++++ MATERIAL PROVIDED ++++
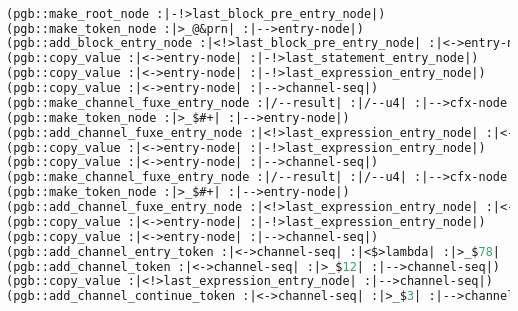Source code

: \begin{lstlisting}[language = lisp, numbers = none, 
caption={Hypergraph Intermediate Representation},label={lst:figIR},
    basicstyle = \ttfamily\bfseries\scriptsize, linewidth = .9\linewidth] 

(pgb::make_root_node :|-!>last_block_pre_entry_node|)
(pgb::make_token_node :|>_@&prn| :|-->entry-node|)
(pgb::add_block_entry_node :|<!>last_block_pre_entry_node| :|<->entry-node|)
(pgb::copy_value :|<->entry-node| :|-!>last_statement_entry_node|)
(pgb::copy_value :|<->entry-node| :|-!>last_expression_entry_node|)
(pgb::copy_value :|<->entry-node| :|-->channel-seq|)
(pgb::make_channel_fuxe_entry_node :|/--result| :|/--u4| :|-->cfx-node|)
(pgb::make_token_node :|>_$#+| :|-->entry-node|)
(pgb::add_channel_fuxe_entry_node :|<!>last_expression_entry_node| :|<->entry-node| :|/--lambda| :|<->cfx-node|)
(pgb::copy_value :|<->entry-node| :|-!>last_expression_entry_node|)
(pgb::copy_value :|<->entry-node| :|-->channel-seq|)
(pgb::make_channel_fuxe_entry_node :|/--result| :|/--u4| :|-->cfx-node|)
(pgb::make_token_node :|>_$#+| :|-->entry-node|)
(pgb::add_channel_fuxe_entry_node :|<!>last_expression_entry_node| :|<->entry-node| :|/--lambda| :|<->cfx-node|)
(pgb::copy_value :|<->entry-node| :|-!>last_expression_entry_node|)
(pgb::copy_value :|<->entry-node| :|-->channel-seq|)
(pgb::add_channel_entry_token :|<->channel-seq| :|<$>lambda| :|>_$78| :|-->channel-seq|)
(pgb::add_channel_token :|<->channel-seq| :|>_$12| :|-->channel-seq|)
(pgb::copy_value :|<!>last_expression_entry_node| :|-->channel-seq|)
(pgb::add_channel_continue_token :|<->channel-seq| :|>_$3| :|-->channel-seq|)

\end{lstlisting}
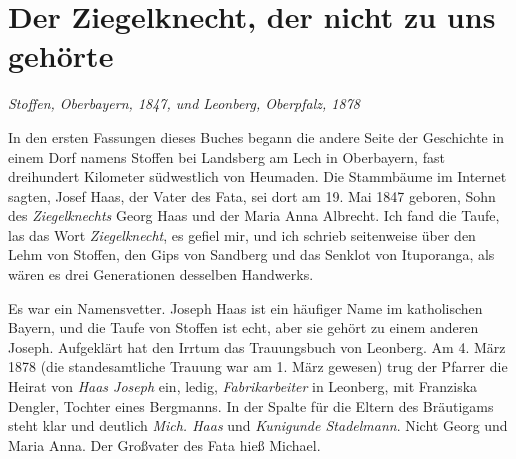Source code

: \documentclass[
  ngerman,
  11pt,
  openany]{book}
\begin{document}
\section{Der Ziegelknecht, der nicht zu uns
gehörte}\label{der-ziegelknecht-der-nicht-zu-uns-gehuxf6rte}

\emph{Stoffen, Oberbayern, 1847, und Leonberg, Oberpfalz, 1878}

In den ersten Fassungen dieses Buches begann die andere Seite der
Geschichte in einem Dorf namens Stoffen bei Landsberg am Lech in
Oberbayern, fast dreihundert Kilometer südwestlich von Heumaden. Die
Stammbäume im Internet sagten, Josef Haas, der Vater des Fata, sei dort
am 19. Mai 1847 geboren, Sohn des \emph{Ziegelknechts} Georg Haas und
der Maria Anna Albrecht. Ich fand die Taufe, las das Wort
\emph{Ziegelknecht}, es gefiel mir, und ich schrieb seitenweise über den
Lehm von Stoffen, den Gips von Sandberg und das Senklot von Ituporanga,
als wären es drei Generationen desselben Handwerks.

Es war ein Namensvetter. Joseph Haas ist ein häufiger Name im
katholischen Bayern, und die Taufe von Stoffen ist echt, aber sie gehört
zu einem anderen Joseph. Aufgeklärt hat den Irrtum das Trauungsbuch von
Leonberg. Am 4. März 1878 (die standesamtliche Trauung war am 1. März
gewesen) trug der Pfarrer die Heirat von \emph{Haas Joseph} ein, ledig,
\emph{Fabrikarbeiter} in Leonberg, mit Franziska Dengler, Tochter eines
Bergmanns. In der Spalte für die Eltern des Bräutigams steht klar und
deutlich \emph{Mich. Haas} und \emph{Kunigunde Stadelmann}. Nicht Georg
und Maria Anna. Der Großvater des Fata hieß Michael.
\end{document}
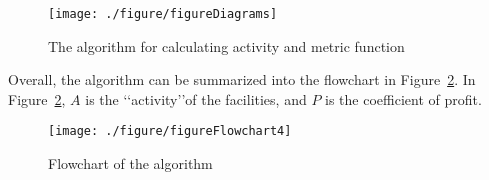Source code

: \documentclass[./main.tex]{subfiles}
\begin{document}
    \begin{figure}[H]
        \centering
        \texttt{[image: ./figure/figureDiagrams]}
        \caption{The algorithm for calculating activity and metric function}
        \label{fig:figureDiagram}
    \end{figure}


    Overall, the algorithm can be summarized into the flowchart in Figure~\ref{fig:figureFlowchart}.
    In Figure~\ref{fig:figureFlowchart}, $A$ is the \lq\lq{activity}\rq\rq of the facilities, and $P$ is the coefficient
    of profit.

    \begin{figure}[H]
        \centering
        \texttt{[image: ./figure/figureFlowchart4]}
        \caption{Flowchart of the algorithm}
        \label{fig:figureFlowchart}
    \end{figure}
\end{document}
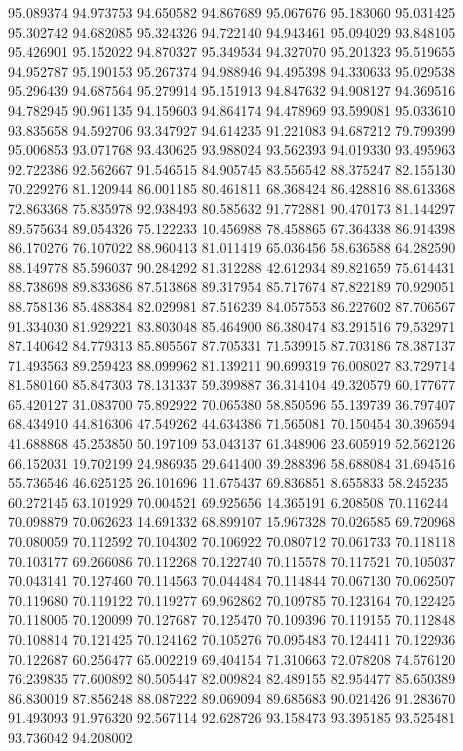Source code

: 95.089374
94.973753
94.650582
94.867689
95.067676
95.183060
95.031425
95.302742
94.682085
95.324326
94.722140
94.943461
95.094029
93.848105
95.426901
95.152022
94.870327
95.349534
94.327070
95.201323
95.519655
94.952787
95.190153
95.267374
94.988946
94.495398
94.330633
95.029538
95.296439
94.687564
95.279914
95.151913
94.847632
94.908127
94.369516
94.782945
90.961135
94.159603
94.864174
94.478969
93.599081
95.033610
93.835658
94.592706
93.347927
94.614235
91.221083
94.687212
79.799399
95.006853
93.071768
93.430625
93.988024
93.562393
94.019330
93.495963
92.722386
92.562667
91.546515
84.905745
83.556542
88.375247
82.155130
70.229276
81.120944
86.001185
80.461811
68.368424
86.428816
88.613368
72.863368
75.835978
92.938493
80.585632
91.772881
90.470173
81.144297
89.575634
89.054326
75.122233
10.456988
78.458865
67.364338
86.914398
86.170276
76.107022
88.960413
81.011419
65.036456
58.636588
64.282590
88.149778
85.596037
90.284292
81.312288
42.612934
89.821659
75.614431
88.738698
89.833686
87.513868
89.317954
85.717674
87.822189
70.929051
88.758136
85.488384
82.029981
87.516239
84.057553
86.227602
87.706567
91.334030
81.929221
83.803048
85.464900
86.380474
83.291516
79.532971
87.140642
84.779313
85.805567
87.705331
71.539915
87.703186
78.387137
71.493563
89.259423
88.099962
81.139211
90.699319
76.008027
83.729714
81.580160
85.847303
78.131337
59.399887
36.314104
49.320579
60.177677
65.420127
31.083700
75.892922
70.065380
58.850596
55.139739
36.797407
68.434910
44.816306
47.549262
44.634386
71.565081
70.150454
30.396594
41.688868
45.253850
50.197109
53.043137
61.348906
23.605919
52.562126
66.152031
19.702199
24.986935
29.641400
39.288396
58.688084
31.694516
55.736546
46.625125
26.101696
11.675437
69.836851
8.655833
58.245235
60.272145
63.101929
70.004521
69.925656
14.365191
6.208508
70.116244
70.098879
70.062623
14.691332
68.899107
15.967328
70.026585
69.720968
70.080059
70.112592
70.104302
70.106922
70.080712
70.061733
70.118118
70.103177
69.266086
70.112268
70.122740
70.115578
70.117521
70.105037
70.043141
70.127460
70.114563
70.044484
70.114844
70.067130
70.062507
70.119680
70.119122
70.119277
69.962862
70.109785
70.123164
70.122425
70.118005
70.120099
70.127687
70.125470
70.109396
70.119155
70.112848
70.108814
70.121425
70.124162
70.105276
70.095483
70.124411
70.122936
70.122687
60.256477
65.002219
69.404154
71.310663
72.078208
74.576120
76.239835
77.600892
80.505447
82.009824
82.489155
82.954477
85.650389
86.830019
87.856248
88.087222
89.069094
89.685683
90.021426
91.283670
91.493093
91.976320
92.567114
92.628726
93.158473
93.395185
93.525481
93.736042
94.208002
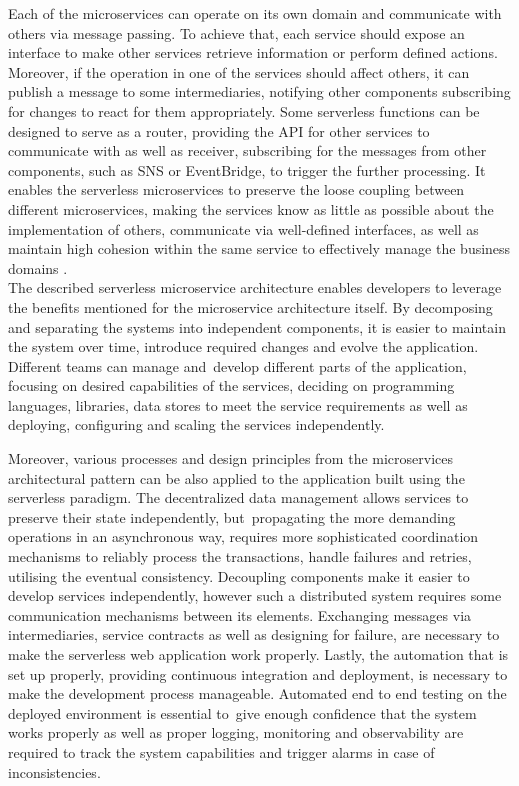 Each of the microservices can operate on its own domain and communicate with others via message passing.
To achieve that, each service should expose an interface to make other services retrieve information or perform defined actions.
Moreover, if the operation in one of the services should affect others, it can publish a message to some intermediaries, notifying other components subscribing for changes to react for them appropriately.
Some serverless functions can be designed to serve as a router, providing the API for other services to communicate with as well as receiver, subscribing for the messages from other components, such as SNS or EventBridge, to trigger the further processing.
It enables the serverless microservices to preserve the loose coupling between different microservices, making the services know as little as possible about the implementation of others, communicate via well-defined interfaces, as well as maintain high cohesion within the same service to effectively manage the business domains \cite{AnIntroductionToServerlessMicroservices}. \\

The described serverless microservice architecture enables developers to leverage the benefits mentioned for the microservice architecture itself.
By decomposing and separating the systems into independent components, it is easier to maintain the system over time, introduce required changes and evolve the application. Different teams can manage and~develop different parts of the application, focusing on desired capabilities of the services, deciding on programming languages, libraries, data stores to meet the service requirements as well as deploying, configuring and scaling the services independently.

Moreover, various processes and design principles from the microservices architectural pattern can be also applied to the application built using the serverless paradigm.
The decentralized data management allows services to preserve their state independently, but~propagating the more demanding operations in an asynchronous way, requires more sophisticated coordination mechanisms to reliably process the transactions, handle failures and retries, utilising the eventual consistency.
Decoupling components make it easier to develop services independently, however such a distributed system requires some communication mechanisms between its elements.
Exchanging messages via intermediaries, service contracts as well as designing for failure, are necessary to make the serverless web application work properly.
Lastly, the automation that is set up properly, providing continuous integration and deployment, is necessary to make the development process manageable.
Automated end to end testing on the deployed environment is essential to~give enough confidence that the system works properly as well as proper logging, monitoring and observability are required to track the system capabilities and trigger alarms in case of inconsistencies. \newline

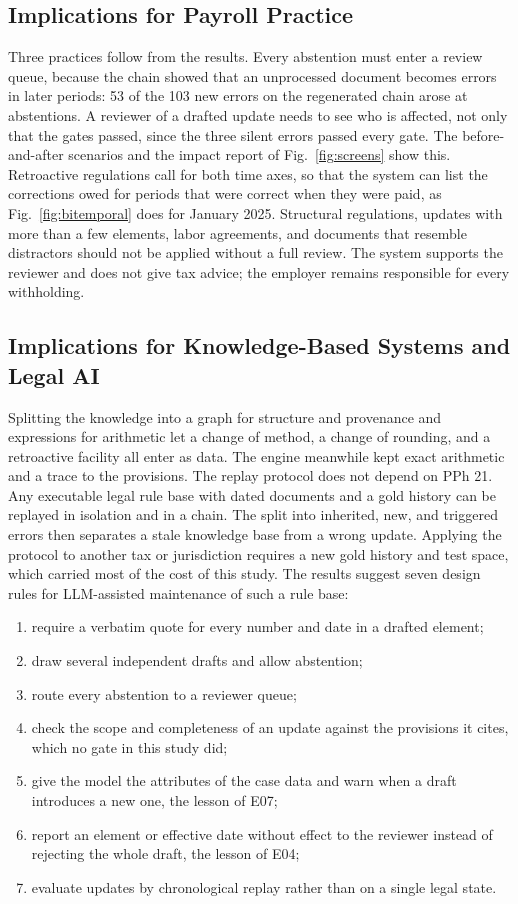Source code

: \subsection{Implications for Payroll Practice}
Three practices follow from the results. Every abstention must enter a review queue, because the chain showed that an unprocessed document becomes errors in later periods: 53 of the 103 new errors on the regenerated chain arose at abstentions. A reviewer of a drafted update needs to see who is affected, not only that the gates passed, since the three silent errors passed every gate. The before-and-after scenarios and the impact report of Fig.~\ref{fig:screens} show this. Retroactive regulations call for both time axes, so that the system can list the corrections owed for periods that were correct when they were paid, as Fig.~\ref{fig:bitemporal} does for January 2025. Structural regulations, updates with more than a few elements, labor agreements, and documents that resemble distractors should not be applied without a full review. The system supports the reviewer and does not give tax advice; the employer remains responsible for every withholding.

\subsection{Implications for Knowledge-Based Systems and Legal AI}
Splitting the knowledge into a graph for structure and provenance and expressions for arithmetic let a change of method, a change of rounding, and a retroactive facility all enter as data. The engine meanwhile kept exact arithmetic and a trace to the provisions. The replay protocol does not depend on PPh 21. Any executable legal rule base with dated documents and a gold history can be replayed in isolation and in a chain. The split into inherited, new, and triggered errors then separates a stale knowledge base from a wrong update. Applying the protocol to another tax or jurisdiction requires a new gold history and test space, which carried most of the cost of this study. The results suggest seven design rules for LLM-assisted maintenance of such a rule base:
\begin{enumerate}
\item require a verbatim quote for every number and date in a drafted element;
\item draw several independent drafts and allow abstention;
\item route every abstention to a reviewer queue;
\item check the scope and completeness of an update against the provisions it cites, which no gate in this study did;
\item give the model the attributes of the case data and warn when a draft introduces a new one, the lesson of E07;
\item report an element or effective date without effect to the reviewer instead of rejecting the whole draft, the lesson of E04;
\item evaluate updates by chronological replay rather than on a single legal state.
\end{enumerate}


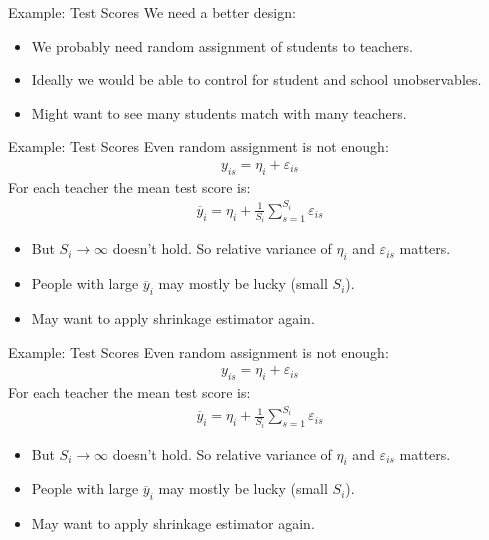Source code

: \documentclass[xcolor=pdftex,dvipsnames,table,mathserif,aspectratio=169]{beamer}
\begin{document}
\begin{frame}{Example: Test Scores}
We need a better design:
\begin{itemize}
\item We probably need random assignment of students to teachers.
\item Ideally we would be able to control for student and school unobservables.
\item Might want to see many students match with many teachers.
\end{itemize}
\end{frame}

\begin{frame}{Example: Test Scores}
Even random assignment is not enough:
\begin{align*}
y_{is} =  \eta_i + \varepsilon_{is}
\end{align*}
For each teacher the mean test score is:
\begin{align*}
\overline{y}_{i} =  \eta_i + \frac{1}{S_i} \sum_{s=1}^{S_i} \varepsilon_{is}
\end{align*}
\begin{itemize}
\item But $S_i \rightarrow \infty$ doesn't hold. So relative variance of $\eta_i$ and $\varepsilon_{is}$ matters.
\item People with large $\overline{y}_i$ may mostly be lucky (small $S_i$).
\item May want to apply \alert{shrinkage} estimator again.
\end{itemize}
\end{frame}



\begin{frame}{Example: Test Scores}
Even random assignment is not enough:
\begin{align*}
y_{is} =  \eta_i + \varepsilon_{is}
\end{align*}
For each teacher the mean test score is:
\begin{align*}
\overline{y}_{i} =  \eta_i + \frac{1}{S_i} \sum_{s=1}^{S_i} \varepsilon_{is}
\end{align*}
\begin{itemize}
\item But $S_i \rightarrow \infty$ doesn't hold. So relative variance of $\eta_i$ and $\varepsilon_{is}$ matters.
\item People with large $\overline{y}_i$ may mostly be lucky (small $S_i$).
\item May want to apply \alert{shrinkage} estimator again.
\end{itemize}
\end{frame}
\end{document}
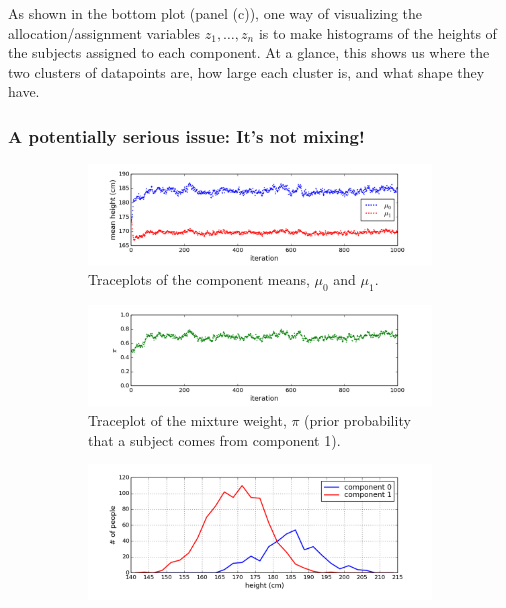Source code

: \documentclass[12pt]{article}
\begin{document}
As shown in the bottom plot (panel (c)), one way of visualizing the allocation/assignment variables $z_1,\ldots,z_n$ is to make histograms of the heights of the subjects assigned to each component. At a glance, this shows us where the two clusters of datapoints are, how large each cluster is, and what shape they have.


\subsubsection{A potentially serious issue: It's not mixing!}

\begin{figure}
    \centering
    \begin{subfigure}[t]{1\textwidth}
        \centering
        \includegraphics[trim=0 0.4cm 0 0, clip, width=1\textwidth]{mix-mu_trace-b.png}
        \caption{Traceplots of the component means, $\mu_0$ and $\mu_1$.}
    \end{subfigure}
    \begin{subfigure}[t]{1\textwidth}
        \centering
        \includegraphics[trim=0 0.4cm 0 0, clip, width=1\textwidth]{mix-p_trace-b.png}
        \caption{Traceplot of the mixture weight, $\pi$ (prior probability that a subject comes from component 1).}
    \end{subfigure}
    \begin{subfigure}[t]{1\textwidth}
        \centering
        \includegraphics[trim=0 0.4cm 0 0, clip, width=1\textwidth]{mix-histograms_at_last_sample-b.png}

\end{subfigure}
\end{figure}
\end{document}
++++
PROBLEM DESCRIPTION - From the first line of the entries above down to the line holding "(pgb::make_token_node :|>_@&prn| :|-->entry-node|)", quote each line exactly and nothing else, skipping pictures.

RESPONSE AREA -
Source code

: \begin{lstlisting}[language = lisp, numbers = none, 
caption={Hypergraph Intermediate Representation},label={lst:figIR},
    basicstyle = \ttfamily\bfseries\scriptsize, linewidth = .9\linewidth] 

(pgb::make_root_node :|-!>last_block_pre_entry_node|)
(pgb::make_token_node :|>_@&prn| :|-->entry-node|)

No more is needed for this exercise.